Steve Klimkowski, chief financial officer of the Evangelical Covenant Church, told delegates to the 2021 Annual Meeting that the denomination did better financially than expected during the Covid-19 pandemic yet still sustained a significant budget deficit.
When the pandemic hit, the fiscal year 2020 budget was revised to project a budget shortfall of between $2 million and $2.75 million. Actual performance surpassed those revised projections with a budget shortfall of $1.71 million, Klimkowski said.
The denomination received a $1.776 CARES Act PPP loan during 2020, which Klimkowski said he expects to be forgiven, thus covering the shortfall.
Three factors contributed to the better-than-expected results, Klimkowski said: the strong performance of the stock market, generous giving that remained steady, and measures that reduced expenses by $991,000, or 7.2 percent, versus the same period in 2019.

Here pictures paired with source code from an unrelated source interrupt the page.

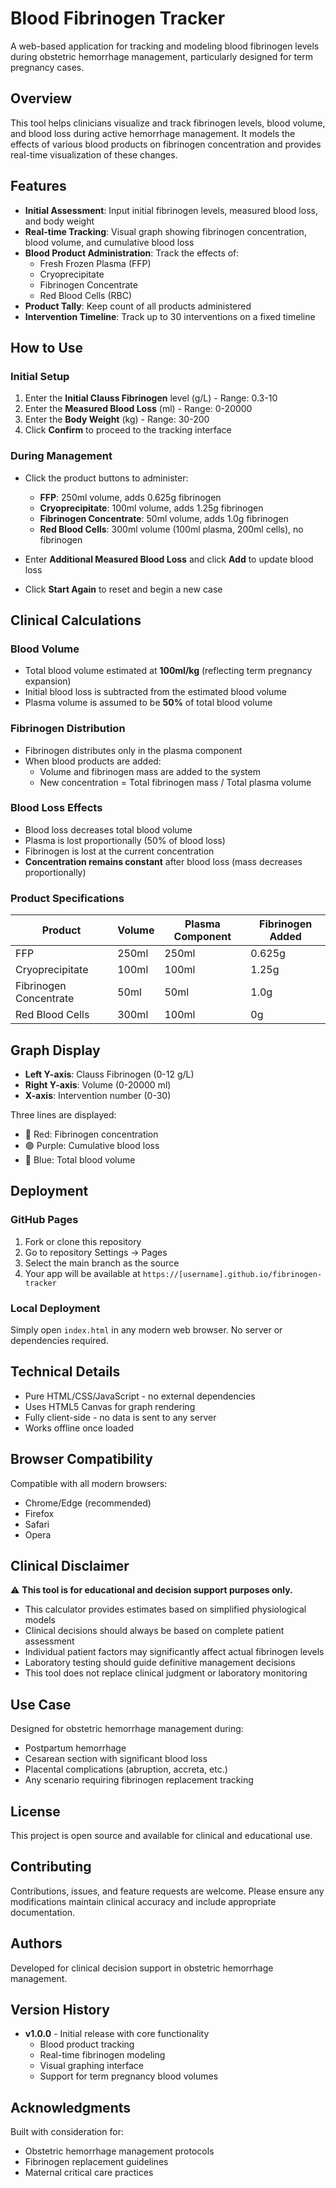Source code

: # Blood Fibrinogen Tracker

A web-based application for tracking and modeling blood fibrinogen levels during obstetric hemorrhage management, particularly designed for term pregnancy cases.

## Overview

This tool helps clinicians visualize and track fibrinogen levels, blood volume, and blood loss during active hemorrhage management. It models the effects of various blood products on fibrinogen concentration and provides real-time visualization of these changes.

## Features

- **Initial Assessment**: Input initial fibrinogen levels, measured blood loss, and body weight
- **Real-time Tracking**: Visual graph showing fibrinogen concentration, blood volume, and cumulative blood loss
- **Blood Product Administration**: Track the effects of:
  - Fresh Frozen Plasma (FFP)
  - Cryoprecipitate
  - Fibrinogen Concentrate
  - Red Blood Cells (RBC)
- **Product Tally**: Keep count of all products administered
- **Intervention Timeline**: Track up to 30 interventions on a fixed timeline

## How to Use

### Initial Setup

1. Enter the **Initial Clauss Fibrinogen** level (g/L) - Range: 0.3-10
2. Enter the **Measured Blood Loss** (ml) - Range: 0-20000
3. Enter the **Body Weight** (kg) - Range: 30-200
4. Click **Confirm** to proceed to the tracking interface

### During Management

- Click the product buttons to administer:
  - **FFP**: 250ml volume, adds 0.625g fibrinogen
  - **Cryoprecipitate**: 100ml volume, adds 1.25g fibrinogen
  - **Fibrinogen Concentrate**: 50ml volume, adds 1.0g fibrinogen
  - **Red Blood Cells**: 300ml volume (100ml plasma, 200ml cells), no fibrinogen

- Enter **Additional Measured Blood Loss** and click **Add** to update blood loss
- Click **Start Again** to reset and begin a new case

## Clinical Calculations

### Blood Volume
- Total blood volume estimated at **100ml/kg** (reflecting term pregnancy expansion)
- Initial blood loss is subtracted from the estimated blood volume
- Plasma volume is assumed to be **50%** of total blood volume

### Fibrinogen Distribution
- Fibrinogen distributes only in the plasma component
- When blood products are added:
  - Volume and fibrinogen mass are added to the system
  - New concentration = Total fibrinogen mass / Total plasma volume

### Blood Loss Effects
- Blood loss decreases total blood volume
- Plasma is lost proportionally (50% of blood loss)
- Fibrinogen is lost at the current concentration
- **Concentration remains constant** after blood loss (mass decreases proportionally)

### Product Specifications

| Product | Volume | Plasma Component | Fibrinogen Added |
|---------|--------|------------------|------------------|
| FFP | 250ml | 250ml | 0.625g |
| Cryoprecipitate | 100ml | 100ml | 1.25g |
| Fibrinogen Concentrate | 50ml | 50ml | 1.0g |
| Red Blood Cells | 300ml | 100ml | 0g |

## Graph Display

- **Left Y-axis**: Clauss Fibrinogen (0-12 g/L)
- **Right Y-axis**: Volume (0-20000 ml)
- **X-axis**: Intervention number (0-30)

Three lines are displayed:
- 🔴 Red: Fibrinogen concentration
- 🟣 Purple: Cumulative blood loss
- 🔵 Blue: Total blood volume

## Deployment

### GitHub Pages

1. Fork or clone this repository
2. Go to repository Settings → Pages
3. Select the main branch as the source
4. Your app will be available at `https://[username].github.io/fibrinogen-tracker`

### Local Deployment

Simply open `index.html` in any modern web browser. No server or dependencies required.

## Technical Details

- Pure HTML/CSS/JavaScript - no external dependencies
- Uses HTML5 Canvas for graph rendering
- Fully client-side - no data is sent to any server
- Works offline once loaded

## Browser Compatibility

Compatible with all modern browsers:
- Chrome/Edge (recommended)
- Firefox
- Safari
- Opera

## Clinical Disclaimer

⚠️ **This tool is for educational and decision support purposes only.** 

- This calculator provides estimates based on simplified physiological models
- Clinical decisions should always be based on complete patient assessment
- Individual patient factors may significantly affect actual fibrinogen levels
- Laboratory testing should guide definitive management decisions
- This tool does not replace clinical judgment or laboratory monitoring

## Use Case

Designed for obstetric hemorrhage management during:
- Postpartum hemorrhage
- Cesarean section with significant blood loss
- Placental complications (abruption, accreta, etc.)
- Any scenario requiring fibrinogen replacement tracking

## License

This project is open source and available for clinical and educational use.

## Contributing

Contributions, issues, and feature requests are welcome. Please ensure any modifications maintain clinical accuracy and include appropriate documentation.

## Authors

Developed for clinical decision support in obstetric hemorrhage management.

## Version History

- **v1.0.0** - Initial release with core functionality
  - Blood product tracking
  - Real-time fibrinogen modeling
  - Visual graphing interface
  - Support for term pregnancy blood volumes

## Acknowledgments

Built with consideration for:
- Obstetric hemorrhage management protocols
- Fibrinogen replacement guidelines
- Maternal critical care practices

Due to the change in 2020 that adjusted the Covenant’s fiscal year to end September 30, fiscal year 2020 was shortened to an eight-month period.
Klimkowski also reported that the resilient stock market enabled the Covenant Pension Plan to be fully funded.
Investments under management by Covenant Trust Company grew by 6.5 percent to $1.1 billion. It holds another $986.6 million for which it provides accounting and performance reports.